Thursday, September 10, 1998
Concert II * Nov. 15-17, 1998
Soloist: Takov Kasman, piano
Program highlights: Prokofiev: Piano Concerto No. 3 in C Major, Dvorak's Symphony No. 8 in G major
Resume: Now finishing up her eighth and final year as conductor/music director of the Vermont Symphony in Burlington and her seventh year as director of the East Texas Symphony in Tyler Texas, Tamarkin's list of accomplishments is impressive--if only for the volume of work she seems to be able to accomplish. While the East Texas Symphony's annual concert series is similar in scope to our own concert schedule--there are 11 concerts per year--the Vermont Symphony offers its patrons some 45 concerts. And, although some of those are handled by guest conductors, Tamarkin conducts the bulk of them. Tamarkin also currently teaches at the University of Minnesota. She served as associate conductor of the Dallas Symphony from 1989-1994 and was music director of the Fox Valley Symphony in Appleton, Wis. from 1982-1990. She holds a master's degree in music from Northwestern University and a doctor of arts degree from Peabody Conservatory.
Said to be: a consensus-builder, well-liked by her public and her musicians. Back in Burlington, Tamarkin is popularly known as "our Kate" and thought of as a welcome contrast to her predecessor, a dictatorial type. Tamarkin is said to be "very egalitarian" in her interactions with musicians, someone who is very interested in focusing on emerging artists and community outreach. The Vermont Symphony's territory includes rural, outlying areas and Tamarkin has reportedly worked hard to bring the symphony to members of the public who might not otherwise get to hear her.
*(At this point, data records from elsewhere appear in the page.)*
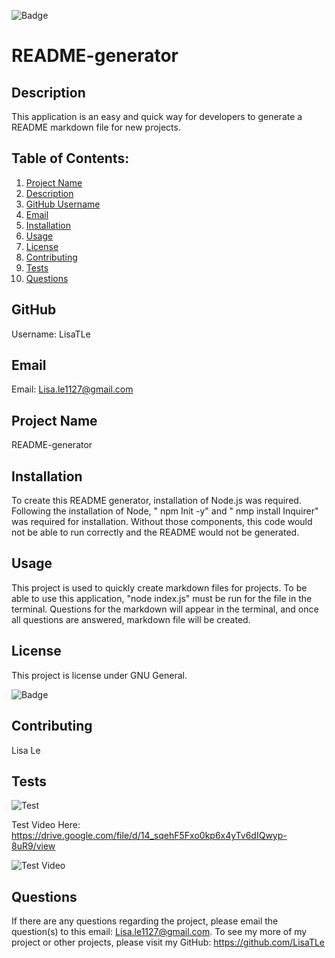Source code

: ![Badge](https://img.shields.io/badge/license-passing-pink)

  <h1> README-generator </h1>

## Description

This application is an easy and quick way for developers to generate a README markdown file for new projects.

## Table of Contents:

1. [Project Name](#project-name)
2. [Description](#description)
3. [GitHub Username](#github)
4. [Email](#email)
5. [Installation](#installation)
6. [Usage](#usage)
7. [License](#license)
8. [Contributing](#contributing)
9. [Tests](#tests)
10. [Questions](#questions)

## GitHub

Username: LisaTLe

## Email

Email: Lisa.le1127@gmail.com

## Project Name

README-generator

## Installation

To create this README generator, installation of Node.js was required. Following the installation of Node, " npm Init -y" and " nmp install Inquirer" was required for installation. Without those components, this code would not be able to run correctly and the README would not be generated.

## Usage

This project is used to quickly create markdown files for projects. To be able to use this application, "node index.js" must be run for the file in the terminal. Questions for the markdown will appear in the terminal, and once all questions are answered, markdown file will be created.

## License

This project is license under GNU General.

![Badge](https://img.shields.io/badge/license-${license}-pink)

## Contributing

Lisa Le

## Tests

![Test](../assets/GIF/README-generator_%20Jun%2025%2C%202022.gif)

Test Video Here: https://drive.google.com/file/d/14_sqehF5Fxo0kp6x4yTv6dIQwyp-8uR9/view

![Test Video](https://drive.google.com/file/d/14_sqehF5Fxo0kp6x4yTv6dIQwyp-8uR9/view)

## Questions

If there are any questions regarding the project, please email the question(s) to this email: Lisa.le1127@gmail.com.
To see my more of my project or other projects, please visit my GitHub: https://github.com/LisaTLe
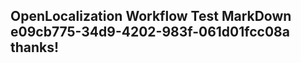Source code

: <properties
ms.topic="hero-topic"
ms.test1="hero-topic"
ms.test2="test"/>

## OpenLocalization Workflow Test MarkDown e09cb775-34d9-4202-983f-061d01fcc08a thanks!
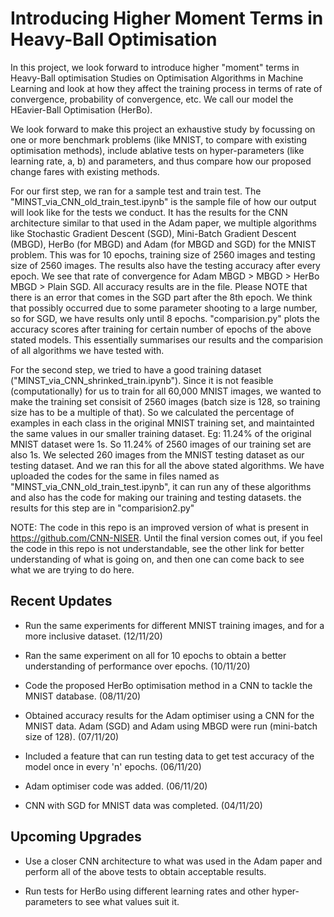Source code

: # Introducing Higher Moment Terms in Heavy-Ball Optimisation
In this project, we look forward to introduce higher "moment" terms in Heavy-Ball optimisation Studies on Optimisation Algorithms in Machine Learning and look at how they affect the training process in terms of rate of convergence, probability of convergence, etc. We call our model the HEavier-Ball Optimisation (HerBo).

We look forward to make this project an exhaustive study by focussing on one or more benchmark problems (like MNIST, to compare with existing optimisation methods), include ablative tests on hyper-parameters (like learning rate, a, b) and parameters, and thus compare how our proposed change fares with existing methods.

For our first step, we ran for a sample test and train test. The "MINST_via_CNN_old_train_test.ipynb" is the sample file of how our output will look like for the tests we conduct. It has the results for the CNN architecture similar to that used in the Adam paper, we multiple algorithms like Stochastic Gradient Descent (SGD), Mini-Batch Gradient Descent (MBGD), HerBo (for MBGD) and Adam (for MBGD and SGD) for the MNIST problem. This was for 10 epochs, training size of 2560 images and testing size of 2560 images. The results also have the testing accuracy after every epoch. We see that rate of convergence for Adam MBGD > MBGD > HerBo MBGD > Plain SGD. All accuracy results are in the file. Please NOTE that there is an error that comes in the SGD part after the 8th epoch. We think that possibly occurred due to some parameter shooting to a large number, so for SGD, we have results only until 8 epochs. "comparision.py" plots the accuracy scores after training for certain number of epochs of the above stated models. This essentially summarises our results and the comparision of all algorithms we have tested with.

For the second step, we tried to have a good training dataset ("MINST_via_CNN_shrinked_train.ipynb"). Since it is not feasible (computationally) for us to train for all 60,000 MNIST images, we wanted to make the training set consisit of 2560 images (batch size is 128, so training size has to be a multiple of that). So we calculated the percentage of examples in each class in the original MNIST training set, and maintainted the same values in our smaller training dataset. Eg: 11.24% of the original MNIST dataset were 1s. So 11.24% of 2560 images of our training set are also 1s. We selected 260 images from the MNIST testing dataset as our testing dataset. And we ran this for all the above stated algorithms. We have uploaded the codes for the same in files named as "MINST_via_CNN_old_train_test.ipynb", it can run any of these algorithms and also has the code for making our training and testing datasets. the results for this step are in "comparision2.py"

NOTE: The code in this repo is an improved version of what is present in https://github.com/CNN-NISER.
Until the final version comes out, if you feel the code in this repo is not understandable, see the other link for better understanding of what is going on, and then one can come back to see what we are trying to do here. 

## Recent Updates

- Run the same experiments for different MNIST training images, and for a more inclusive dataset. (12/11/20)

- Ran the same experiment on all for 10 epochs to obtain a better understanding of performance over epochs. (10/11/20)

- Code the proposed HerBo optimisation method in a CNN to tackle the MNIST database. (08/11/20)

- Obtained accuracy results for the Adam optimiser using a CNN for the MNIST data. Adam (SGD) and Adam using MBGD were run (mini-batch size of 128). (07/11/20)

- Included a feature that can run testing data to get test accuracy of the model once in every 'n' epochs. (06/11/20)

- Adam optimiser code was added. (06/11/20)

- CNN with SGD for MNIST data was completed. (04/11/20)

## Upcoming Upgrades
 
 - Use a closer CNN architecture to what was used in the Adam paper and perform all of the above tests to obtain acceptable results.
 
 - Run tests for HerBo using different learning rates and other hyper-parameters to see what values suit it.
 
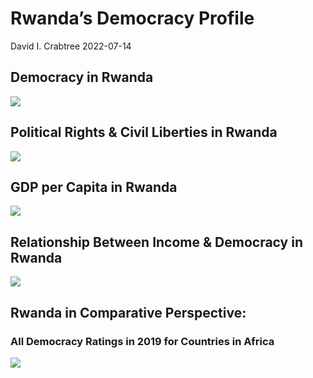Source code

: Rwanda’s Democracy Profile
================
David I. Crabtree
2022-07-14

## Democracy in Rwanda

![](C:\Users\David\Desktop\PROGRA~1\FILESA~1\DEMOCR~1\reports\RWANDA~1/figure-gfm/Demscore-1.png)<!-- -->

## Political Rights & Civil Liberties in Rwanda

![](C:\Users\David\Desktop\PROGRA~1\FILESA~1\DEMOCR~1\reports\RWANDA~1/figure-gfm/Political%20Rights%20&%20Civil%20Libs-1.png)<!-- -->

## GDP per Capita in Rwanda

![](C:\Users\David\Desktop\PROGRA~1\FILESA~1\DEMOCR~1\reports\RWANDA~1/figure-gfm/GDP%20per%20Capita-1.png)<!-- -->

## Relationship Between Income & Democracy in Rwanda

![](C:\Users\David\Desktop\PROGRA~1\FILESA~1\DEMOCR~1\reports\RWANDA~1/figure-gfm/Income%20&%20Dem-1.png)<!-- -->

## Rwanda in Comparative Perspective:

### All Democracy Ratings in 2019 for Countries in Africa

![](C:\Users\David\Desktop\PROGRA~1\FILESA~1\DEMOCR~1\reports\RWANDA~1/figure-gfm/Democracy%20in%20Comparative%20Perspective-1.png)<!-- -->
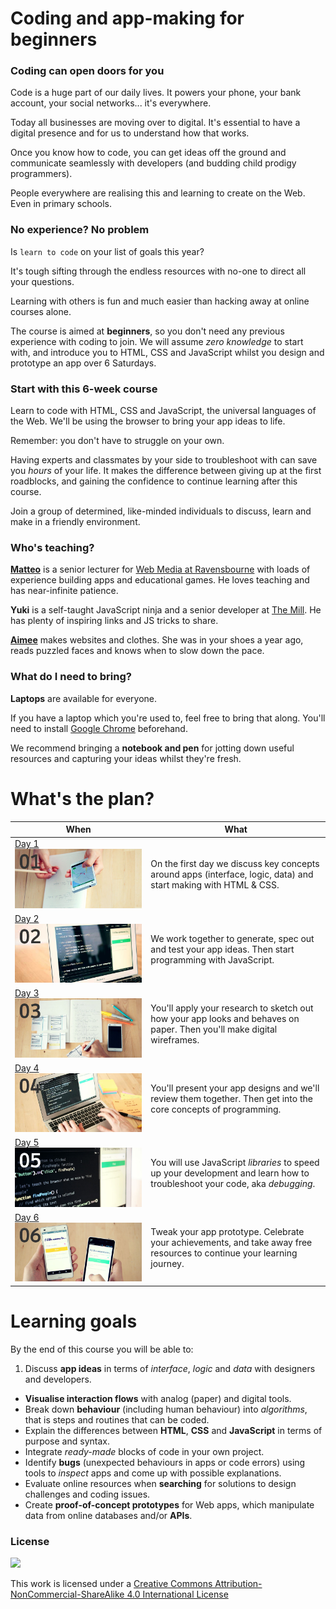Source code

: <!--Start prototyping and building apps using HTML, CSS and JavaScript in this 24-hour (6 weekly sessions) introductory course. -->

# Coding and app-making for beginners

### Coding can open doors for you

Code is a huge part of our daily lives. It powers your phone, your bank account, your social networks... it's everywhere.

Today all businesses are moving over to digital. It's essential to have a digital presence and for us to understand how that works.

Once you know how to code, you can get ideas off the ground and communicate seamlessly with developers (and budding child prodigy programmers).

People everywhere are realising this and learning to create on the Web. Even in primary schools.

### No experience? No problem

Is `learn to code` on your list of goals this year?

It's tough sifting through the endless resources with no-one to direct all your questions.

Learning with others is fun and much easier than hacking away at online courses alone.

The course is aimed at **beginners**, so you don't need any previous experience with coding to join. We will assume _zero knowledge_ to start with, and introduce you to HTML, CSS and JavaScript whilst you design and prototype an app over 6 Saturdays.

### Start with this 6-week course

Learn to code with HTML, CSS and JavaScript, the universal languages of the Web. We'll be using the browser to bring your app ideas to life.

Remember: you don't have to struggle on your own.

Having experts and classmates by your side to troubleshoot with can save you _hours_ of your life. It makes the difference between giving up at the first roadblocks, and gaining the confidence to continue learning after this course.

Join a group of determined, like-minded individuals to discuss, learn and make in a friendly environment.

### Who's teaching?

**[Matteo](https://twitter.com/@baddeo)** is a senior lecturer for [Web Media at Ravensbourne](https://twitter.com/RaveWebMedia) with loads of experience building apps and educational games. He loves teaching and has near-infinite patience.

**Yuki** is a self-taught JavaScript ninja and a senior developer at [The Mill](http://www.themill.com/). He has plenty of inspiring links and JS tricks to share.

**[Aimee](http://aimeemj.com)** makes websites and clothes. She was in your shoes a year ago, reads puzzled faces and knows when to slow down the pace.

### What do I need to bring?

**Laptops** are available for everyone.

If you have a laptop which you're used to, feel free to bring that along. You'll need to install [Google Chrome](https://www.google.com/chrome/) beforehand.

We recommend bringing a **notebook and pen** for jotting down useful resources and capturing your ideas whilst they're fresh.

<!--
### Learn to design and code apps!

Working from a hands-on brief, you will write your first line of code and in a few weeks you will have made your own app.

You will experience the design and development process first-hand, and get to know the fabrics of the Web: HTML, CSS, JavaScript and APIs.

This course is a great starting point in your app-making journey.

Suitable for people who have never written a line of code, this course will guide you through the design, prototype and development process that leads to the creation of a web-based application.

Working on hands-on briefs, you will learn the principles of programming and get familiar with the fabrics of the Web (HTML, CSS, JavaScript and APIs).
-->


# What's the plan?

When	| What	
---	| ----	
[Day 1<br>![](sessions/img/day-1.jpg)](sessions/01/README.md)	| On the first day we discuss key concepts around apps (interface, logic, data) and start making with HTML & CSS.
[Day 2<br>![](sessions/img/day-2.jpg)](sessions/02/README.md)		| We work together to generate, spec out and test your app ideas. Then start programming with JavaScript.
[Day 3<br>![](sessions/img/day-3.jpg)](sessions/03/README.md)		| You'll apply your research to sketch out how your app looks and behaves on paper. Then you'll make digital wireframes.
[Day 4<br>![](sessions/img/day-4.jpg)](sessions/04/README.md)		| You'll present your app designs and we'll review them together. Then get into the core concepts of programming.
[Day 5<br>![](sessions/img/day-5.jpg)](sessions/05/README.md)		| You will use JavaScript _libraries_ to speed up your development and learn how to troubleshoot your code, aka _debugging_.
[Day 6<br>![](sessions/img/day-6.jpg)](sessions/06/README.md)		| Tweak your app prototype. Celebrate your achievements, and take away free resources to continue your learning journey.


# Learning goals

By the end of this course you will be able to:

1. Discuss **app ideas** in terms of *interface*, *logic* and *data* with designers and developers.
* **Visualise interaction flows** with analog (paper) and digital tools.
* Break down **behaviour** (including human behaviour) into *algorithms*, that is steps and routines that can be coded.  
* Explain the differences between **HTML**, **CSS** and **JavaScript** in terms of purpose and syntax.
* Integrate *ready-made* blocks of code in your own project.  
* Identify **bugs** (unexpected behaviours in apps or code errors) using tools to *inspect* apps and come up with possible explanations.
* Evaluate online resources when **searching** for solutions to design challenges and coding issues.
* Create **proof-of-concept prototypes** for Web apps, which manipulate data from online databases and/or **APIs**.

<!--1. Understand the role of the three pillar **technologies** of the Web: *HTML*, *CSS* and *JS*. 
* Understand how **data APIs** work (HTTP requests, API keys, URL parameters) and hook up one (or more) APIs to your Web application.
* Critically analyse the **mechanics** of a Web application, breaking down its behaviour into *data*, *functions* and *logic*.-->


### License

[![](https://i.creativecommons.org/l/by-nc-sa/4.0/88x31.png)](http://creativecommons.org/licenses/by-nc-sa/4.0)

This work is licensed under a [Creative Commons Attribution-NonCommercial-ShareAlike 4.0 International License](http://creativecommons.org/licenses/by-nc-sa/4.0)
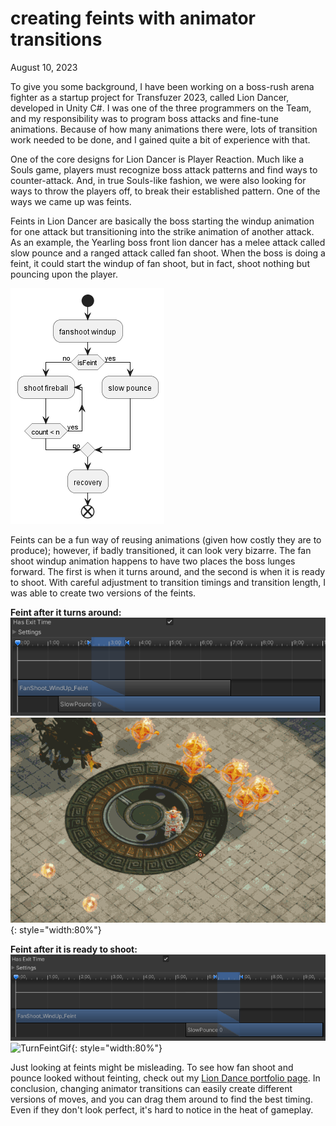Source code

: # creating feints with animator transitions

August 10, 2023

To give you some background, I have been working on a boss-rush arena fighter as a startup project for Transfuzer 2023, called Lion Dancer, developed in Unity C#. I was one of the three programmers on the Team, and my responsibility was to program boss attacks and fine-tune animations. Because of how many animations there were, lots of transition work needed to be done, and I gained quite a bit of experience with that. 

One of the core designs for Lion Dancer is Player Reaction. Much like a Souls game, players must recognize boss attack patterns and find ways to counter-attack. And, in true Souls-like fashion, we were also looking for ways to throw the players off, to break their established pattern. One of the ways we came up was feints. 

Feints in Lion Dancer are basically the boss starting the windup animation for one attack but transitioning into the strike animation of another attack. As an example, the Yearling boss front lion dancer has a melee attack called slow pounce and a ranged attack called fan shoot. When the boss is doing a feint, it could start the windup of fan shoot, but in fact, shoot nothing but pouncing upon the player. 

![FeintActivityDiagram](../img/liondancer/Feint_ActivityDiagram.png)

Feints can be a fun way of reusing animations (given how costly they are to produce); however, if badly transitioned, it can look very bizarre. The fan shoot windup animation happens to have two places the boss lunges forward. The first is when it turns around, and the second is when it is ready to shoot. With careful adjustment to transition timings and transition length, I was able to create two versions of the feints. 

**Feint after it turns around:**
![TurnFeintAnimator](../img/liondancer/Feint_TurnFeintAnimator.png)
![TurnFeintGif](../img/liondancer/Feint_TurnFeint.gif){: style="width:80%"}

**Feint after it is ready to shoot:**
![TurnFeintAnimator](../img/liondancer/Feint_ShootFeintAnimator.png)
![TurnFeintGif](../img/liondancer/Feint_ShootFeint.gif){: style="width:80%"}

Just looking at feints might be misleading. To see how fan shoot and pounce looked without feinting, check out my [Lion Dance portfolio page](../projects/liondancer.md). In conclusion, changing animator transitions can easily create different versions of moves, and you can drag them around to find the best timing. Even if they don't look perfect, it's hard to notice in the heat of gameplay. 



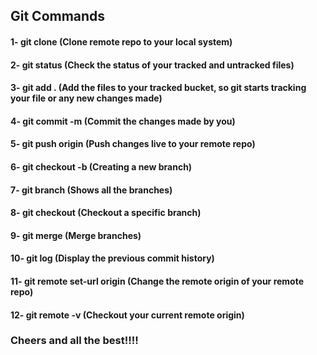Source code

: ## Git Commands

#### 1- git clone <link-to-your-repo> (Clone remote repo to your local system)

#### 2- git status (Check the status of your tracked and untracked files)

#### 3- git add . (Add the files to your tracked bucket, so git starts tracking your file or any new changes made)

#### 4- git commit -m <Message> (Commit the changes made by you)

#### 5- git push origin <branch-name> (Push changes live to your remote repo)

#### 6- git checkout -b <new-branch-name> (Creating a new branch)

#### 7- git branch (Shows all the branches)

#### 8- git checkout <branch-name> (Checkout a specific branch)

#### 9- git merge <branch-name> (Merge branches)

#### 10- git log (Display the previous commit history)

#### 11- git remote set-url origin <repo-link> (Change the remote origin of your remote repo)

#### 12- git remote -v (Checkout your current remote origin)

### Cheers and all the best!!!!
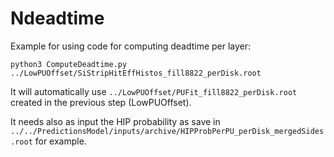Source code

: # Ndeadtime 

Example for using code for computing deadtime per layer:

`python3 ComputeDeadtime.py ../LowPUOffset/SiStripHitEffHistos_fill8822_perDisk.root`

It will automatically use `../LowPUOffset/PUFit_fill8822_perDisk.root` created in the previous step (LowPUOffset).

It needs also as input the HIP probability as save in `../../PredictionsModel/inputs/archive/HIPProbPerPU_perDisk_mergedSides.root` for example.
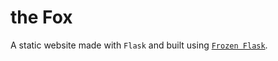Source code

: # the Fox

A static website made with `Flask` and built using [`Frozen Flask`](https://github.com/Frozen-Flask/Frozen-Flask).

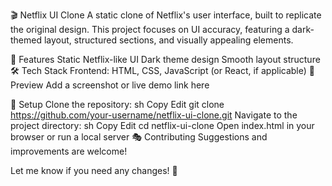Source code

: 🎬 Netflix UI Clone
A static clone of Netflix's user interface, built to replicate the original design. This project focuses on UI accuracy, featuring a dark-themed layout, structured sections, and visually appealing elements.

🚀 Features
Static Netflix-like UI
Dark theme design
Smooth layout structure
🛠️ Tech Stack
Frontend: HTML, CSS, JavaScript (or React, if applicable)
📸 Preview
Add a screenshot or live demo link here

🔧 Setup
Clone the repository:
sh
Copy
Edit
git clone https://github.com/your-username/netflix-ui-clone.git
Navigate to the project directory:
sh
Copy
Edit
cd netflix-ui-clone
Open index.html in your browser or run a local server
🎭 Contributing
Suggestions and improvements are welcome!

Let me know if you need any changes! 🚀
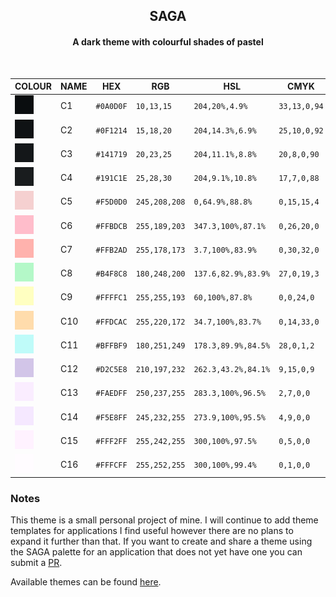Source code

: <h2 align="center">
	SAGA </br>
	
</h2> 
<h4 align="center">A dark theme with colourful shades of pastel </br> </h4> </br>
<div align="center">

|                                 COLOUR                                        | NAME     | HEX       | RGB             | HSL             | CMYK               |  
| ----------------------------------------------------------------------- | -------- | --------- | --------------- | --------------- | ------------------ |
| ![#0A0D0F](assets/palette/0A0D0F.png)      | C1    | `#0A0D0F` | `10,13,15` | `204,20%,4.9%` | `33,13,0,94`  |
| ![#0F1214](assets/palette/0F1214.png)    | C2 | `#0F1214` | `15,18,20`    | `204,14.3%,6.9%`  | `25,10,0,92` |
| ![#141719](assets/palette/141719.png)    |  C3 | `#141719` | `20,23,25`    | `204,11.1%,8.8%`  | `20,8,0,90` |
| ![#191C1E](assets/palette/191C1E.png)      |  C4 | `#191C1E` | `25,28,30` | `204,9.1%,10.8%`   | `17,7,0,88` |
| ![#F5D0D0](assets/palette/F5D0D0.png)     | C5      | `#F5D0D0` | `245,208,208` | `0,64.9%,88.8%` | `0,15,15,4` |
| ![#FFBDCB](assets/palette/FFBDCB.png)    | C6  | `#FFBDCB` | `255,189,203` | `347.3,100%,87.1%` | `0,26,20,0`  |
| ![#FFB2AD](assets/palette/FFB2AD.png)    | C7    | `#FFB2AD` | `255,178,173` | `3.7,100%,83.9%` | `0,30,32,0`  |
| ![#B4F8C8](assets/palette/B4F8C8.png)     | C8  | `#B4F8C8` | `180,248,200` | `137.6,82.9%,83.9%` | `27,0,19,3`  |
| ![#FFFFC1](assets/palette/FFFFC1.png)   | C9 | `#FFFFC1` | `255,255,193` | `60,100%,87.8%` | `0,0,24,0` |
| ![#FFDCAC](assets/palette/FFDCAC.png)   | C10 | `#FFDCAC` | `255,220,172` | `34.7,100%,83.7%` | `0,14,33,0` |
| ![#BFFBF9](assets/palette/BFFBF9.png)     | C11      | `#BFFBF9` | `180,251,249` | `178.3,89.9%,84.5%` | `28,0,1,2` |
| ![#D2C5E8](assets/palette/D2C5E8.png)    | C12   | `#D2C5E8` | `210,197,232` | `262.3,43.2%,84.1%`  | `9,15,0,9` |
| ![#FAEDFF](assets/palette/FAEDFF.png)    | C13   | `#FAEDFF` | `250,237,255` | `283.3,100%,96.5%`  | `2,7,0,0` |
| ![#F5E8FF](assets/palette/F5E8FF.png)   | C14  | `#F5E8FF` | `245,232,255` | `273.9,100%,95.5%`  | `4,9,0,0`  |
| ![#FFF2FF](assets/palette/FFF2FF.png)    | C15  | `#FFF2FF` | `255,242,255` | `300,100%,97.5%` | `0,5,0,0` |
| ![#FFFCFF](assets/palette/FFFCFF.png)     | C16   | `#FFFCFF` | `255,252,255` | `300,100%,99.4%` | `0,1,0,0`  |

</div>	

### Notes
This theme is a small personal project of mine. I will continue to add theme templates for applications I find useful however there are no plans to expand it further than that. If you want to create and share a theme using the SAGA palette for an application that does not yet have one you can submit a [PR](https://github.com/SAGAtheme/SAGA/pulls). 

Available themes can be found [here](https://github.com/SAGAtheme).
Watch/listen for: An enthusiastic conducting style, Tamarkin is especially fond of what one source described as "real, lively music." For her tryout in Vermont, she reportedly chose Shostakovich's challenging 10th Symphony and "played the heck out of it." The tricky part of her series in Monterey County may be the Prokofiev piano concerto. A competent conductor, Tamarkin nonetheless "gets really nervous in concertos," reports one source. "It's almost like you don't feel safe coming out of [improvisational] cadenzas and stuff. You do, but there's always a little tiny edge of fear."
Bottom line: If Tamarkin can pull off her audition, she might be a great pick for the Monterey Symphony. As one of a very few number of female conductors, she'd automatically put the symphony on the map and create a buzz in the musical community. Her enthusiasm and community appeal could help blur recent memories of symphony doldrums.